The wind loads acting on the emerged part of the tri-floater support structure and wind turbine were determined by using Equation (6):

$${\mathit{F}}_{\mathit{w}\mathit{i}\mathit{n}\mathit{d}}\left(t\right)=\frac{1}{2}{\rho }_{a}A{C}_{d,w}{v}_w^2{\mathit{h}}_{\mathit{w}\mathit{i}\mathit{n}\mathit{d}}$$

(6)

where ${\rho }_a$ is the standard air density; $A$ is the structural element projected area normal to the wind direction; $C_{d,w}$ is the drag coefficient; ${\mathit{h}}_{\mathit{w}\mathit{i}\mathit{n}\mathit{d}}$ is the wind direction vector and $v_w$ is the wind relative velocity, consisting of both steady and turbulent components, the latter generated according to the Norwegian Petroleum Directorate wind spectrum [36]. A similar approach was followed to assess the force exerted by the wind turbine, after replacing the drag coefficient $C_d$ by the relevant thrust coefficient $C_t$, depending on the wind speed at hub height [37]. This approach is certainly slightly approximate, as regards well-established and more refined techniques, mainly based on the blade element momentum (BEM) theory [38], but it is accurate enough for the fatigue life assessment of mooring lines, as proved by the benchmark study recently carried out by Barrera et al. [32] on the OC4-DeepCwind platform.

The viscous forces acting on the submerged part of the tri-floater support structure were determined according to the Morison equation and the relative velocity formulation [39] using Equation (7):

$${\mathit{F}}_{\mathit{v}\mathit{i}\mathit{s}\mathit{c}}\left(t\right)=\frac{1}{2}{\rho }_{w}A{C}_{d,v}\left[u\left(t\right)-\dot{\mathit{q}}\left(t\right)·{\mathit{h}}_{\mathit{w}}\right]\left|u\left(t\right)-\dot{\mathit{q}}\left(t\right)·{\mathit{h}}_{\mathit{w}}\right|{\mathit{h}}_{\mathit{w}}$$

(7)

where ${\rho }_w$ is the standard water density, $u$ is the wave particle velocity and $C_{d,v}$ is the drag coefficient. The same notation, already endorsed for wind forces, was also applied for the remaining physical quantities.
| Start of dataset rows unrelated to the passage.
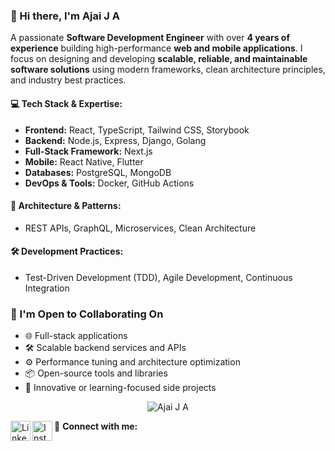 ### 👋 Hi there, I'm Ajai J A

 A passionate **Software Development Engineer** with over **4 years of experience** building high-performance **web and mobile applications**. I focus on designing and developing **scalable, reliable, and maintainable software solutions** using modern frameworks, clean architecture principles, and industry best practices.

#### 💻 Tech Stack & Expertise:
- **Frontend:** React, TypeScript, Tailwind CSS, Storybook  
- **Backend:** Node.js, Express, Django, Golang 
- **Full-Stack Framework:** Next.js
- **Mobile:** React Native, Flutter  
- **Databases:** PostgreSQL, MongoDB  
- **DevOps & Tools:** Docker, GitHub Actions

#### 🧱 Architecture & Patterns:
- REST APIs, GraphQL, Microservices, Clean Architecture  

#### 🛠 Development Practices:
- Test-Driven Development (TDD), Agile Development, Continuous Integration

### 🤝 I'm Open to Collaborating On
- 🌐 Full-stack applications
- 🛠 Scalable backend services and APIs
- ⚙️ Performance tuning and architecture optimization
- 📦 Open-source tools and libraries
- 🧠 Innovative or learning-focused side projects

<p align="center"> <img src="https://komarev.com/ghpvc/?username=AjaiJA&label=Profile%20views&color=0e75b6&style=flat" alt="Ajai J A" /> </p>

<!--![Ajai J A 's GitHub stats](https://github-readme-stats.vercel.app/api?username=AjaiJA&show_icons=true&theme=highcontrast&card_width=60)
[![Top Langs](https://github-readme-stats.vercel.app/api/top-langs/?username=AjaiJA&layout=compact)](https://github.com/AjaiJA/)
<img align="center" src="https://github-readme-stats.vercel.app/api/top-langs?username=AjaiJA&show_icons=true&locale=en&layout=compact" alt="Ajai J A" width="400"/>-->
 <!--<a href="https://github.com/AjaiJA/My-Projects">
  <img align="center" src="https://github-readme-stats.vercel.app/api/pin/?username=AjaiJA&repo=My-Projects" />
</a>-->

🔗 **Connect with me:**
   [<img align="left" alt="LinkedIn" width="32px" title="LinkedIN" src="http://pngimg.com/uploads/linkedIn/linkedIn_PNG24.png" />](https://www.linkedin.com/in/ajaija/)
   [<img align="left" alt="Instagram" width="32px" title="Instagram" src="https://raw.githubusercontent.com/danielcranney/readme-generator/main/public/icons/socials/instagram.svg" />]([https://www.linkedin.com/in/ajaija/](http://www.instagram.com/ajai_ja/))


<br />
<br /> 
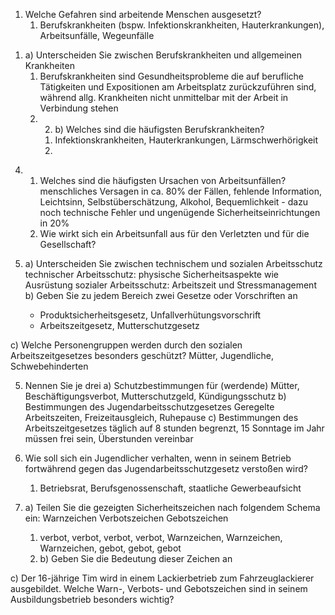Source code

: 
1) Welche Gefahren sind arbeitende Menschen ausgesetzt?
	1) Berufskrankheiten (bspw. Infektionskrankheiten, Hauterkrankungen), Arbeitsunfälle, Wegeunfälle

1. a) Unterscheiden Sie zwischen Berufskrankheiten und allgemeinen Krankheiten 
	1. Berufskrankheiten sind Gesundheitsprobleme die auf berufliche Tätigkeiten und Expositionen am Arbeitsplatz zurückzuführen sind, während allg. Krankheiten nicht unmittelbar mit der Arbeit in Verbindung stehen
	2. 2) b) Welches sind die häufigsten Berufskrankheiten?
		1. Infektionskrankheiten, Hauterkrankungen, Lärmschwerhörigkeit
		2. 
4) 1) Welches sind die häufigsten Ursachen von Arbeitsunfällen?
	menschliches Versagen in ca. 80% der Fällen, fehlende Information, Leichtsinn, Selbstüberschätzung, Alkohol, Bequemlichkeit - dazu noch technische Fehler und ungenügende Sicherheitseinrichtungen in 20%
	1) Wie wirkt sich ein Arbeitsunfall aus für den Verletzten und für die Gesellschaft?

5) a) Unterscheiden Sie zwischen technischem und sozialen Arbeitsschutz
	technischer Arbeitsschutz: physische Sicherheitsaspekte wie Ausrüstung
	sozialer Arbeitsschutz: Arbeitszeit und Stressmanagement
b) Geben Sie zu jedem Bereich zwei Gesetze oder Vorschriften an
	- Produktsicherheitsgesetz, Unfallverhütungsvorschrift
	- Arbeitszeitgesetz, Mutterschutzgesetz

c) Welche Personengruppen werden durch den sozialen Arbeitszeitgesetzes besonders geschützt?
	Mütter, Jugendliche, Schwebehinderten

5) Nennen Sie je drei a) Schutzbestimmungen für (werdende) Mütter,
	Beschäftigungsverbot, Mutterschutzgeld, Kündigungsschutz
b) Bestimmungen des Jugendarbeitsschutzgesetzes
	Geregelte Arbeitszeiten, Freizeitausgleich, Ruhepause
c) Bestimmungen des Arbeitszeitgesetzes
	täglich auf 8 stunden begrenzt, 15 Sonntage im Jahr müssen frei sein, Überstunden vereinbar

6) Wie soll sich ein Jugendlicher verhalten, wenn in seinem Betrieb fortwährend gegen das Jugendarbeitsschutzgesetz verstoßen wird?
	1) Betriebsrat, Berufsgenossenschaft, staatliche Gewerbeaufsicht

7) a) Teilen Sie die gezeigten Sicherheitszeichen nach folgendem Schema ein: Warnzeichen Verbotszeichen Gebotszeichen
	1) verbot, verbot, verbot, verbot, Warnzeichen, Warnzeichen, Warnzeichen, gebot, gebot, gebot
	2) b) Geben Sie die Bedeutung dieser Zeichen an

c) Der 16-jährige Tim wird in einem Lackierbetrieb zum Fahrzeuglackierer ausgebildet. Welche Warn-, Verbots- und Gebotszeichen sind in seinem Ausbildungsbetrieb besonders wichtig?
The quasi-static equilibrium model was applied to evaluate the nonlinear mooring forces, considering the seabed friction, the nonlinear restoring components and the line stiffness. Both inertia and damping forces, exerted by the mooring lines, were neglected in this study with no appreciable errors. Really, the validity of this assumption mainly depends on the weight of the mooring system relative to the weight of the floating platform. From a general point of view, if the inertia and damping forces exerted by the stationkeeping system are neglected, some appreciable errors in the assessment of the mooring line forces may arise [13]. Anyway, if the weight of the mooring system is low in comparison with that of the floating platform, the quasi-static model does not significantly affect the hydrodynamics of the FOWT [40] and the fatigue life assessment. This outcome was recently stressed by Trubat et al. [41], who investigated the incidence of the mooring hydrodynamics on the assessment of mooring line tension and fatigue for the stationkeeping system of the OC5-DeepCWind platform, verifying that almost the same values were obtained without and with the above-mentioned components. The horizontal, $H_F,$ and vertical, $V_F,$ forces at the fairlead of each mooring line were determined according to a local reference system, having origin at the anchoring point, according to the nonlinear implicit equation systems (8a) and (8b) for fully and partly developed catenary configurations, respectively:

$$\begin{array}{l}{x}_F=\frac{H_F}{w}\left\{ln\left[\frac{V_F}{H_F}+\sqrt{1+{\left(\frac{V_F}{H_F}\right)}^2}\right]-ln\left[\frac{V_F-wL}{H_F}+\sqrt{1+{\left(\frac{V_F-wL}{H_F}\right)}^2}\right]\right\}+\frac{H_{F}L}{E{A}_c}\hfill \\ z_F=\frac{H_F}{w}\left[\sqrt{1+{\left(\frac{V_F}{H_F}\right)}^2}-\sqrt{1+{\left(\frac{V_F-wL}{H_F}\right)}^2}\right]+\frac{1}{E{A}_c}\left(V_{F}L-\frac{w{L}^2}{2}\right)\hfill \end{array}$$

(8a)

$$\{\begin{array}{l}{x}_F=L_b+\frac{H_F}{w}ln\left[\frac{V_F}{H_F}+\sqrt{1+{\left(\frac{V_F}{H_F}\right)}^2}\right]+\frac{H_{F}L}{E{A}_c}+\frac{c_{b}w}{2E{A}_c}\left[-L_b{}^2+\left(L_b-\frac{H_F}{c_{b}w}\right)max\left\{L_b-\frac{H_F}{c_{b}w};0\right\}\right]\hfill \\ z_F=\frac{H_F}{w}\left[\sqrt{1+{\left(\frac{V_F}{H_F}\right)}^2}-\sqrt{1+{\left(\frac{V_F-wL}{H_F}\right)}^2}\right]+\frac{1}{E{A}_c}\left(V_F{L}_c-\frac{w{L}^2}{2}\right)\hfill \end{array}$$

(8b)

In Equations (8a) and (8b), $x_F \left(z_F\right)$ is the fairlead horizontal (vertical) coordinate, as regards the local reference system; $w$ is the mooring line unit weight in water; $L$ is the line length; $E$ ($A_c$) is the line Young modulus (cross-section); $L_b=L-V_F/w$ is the line length lying on the seabed and $c_b$ is the bottom drag coefficient. The mooring force equations were preliminarily solved by the Newton–Raphson iteration scheme [42] and subsequently resembled into the global reference system.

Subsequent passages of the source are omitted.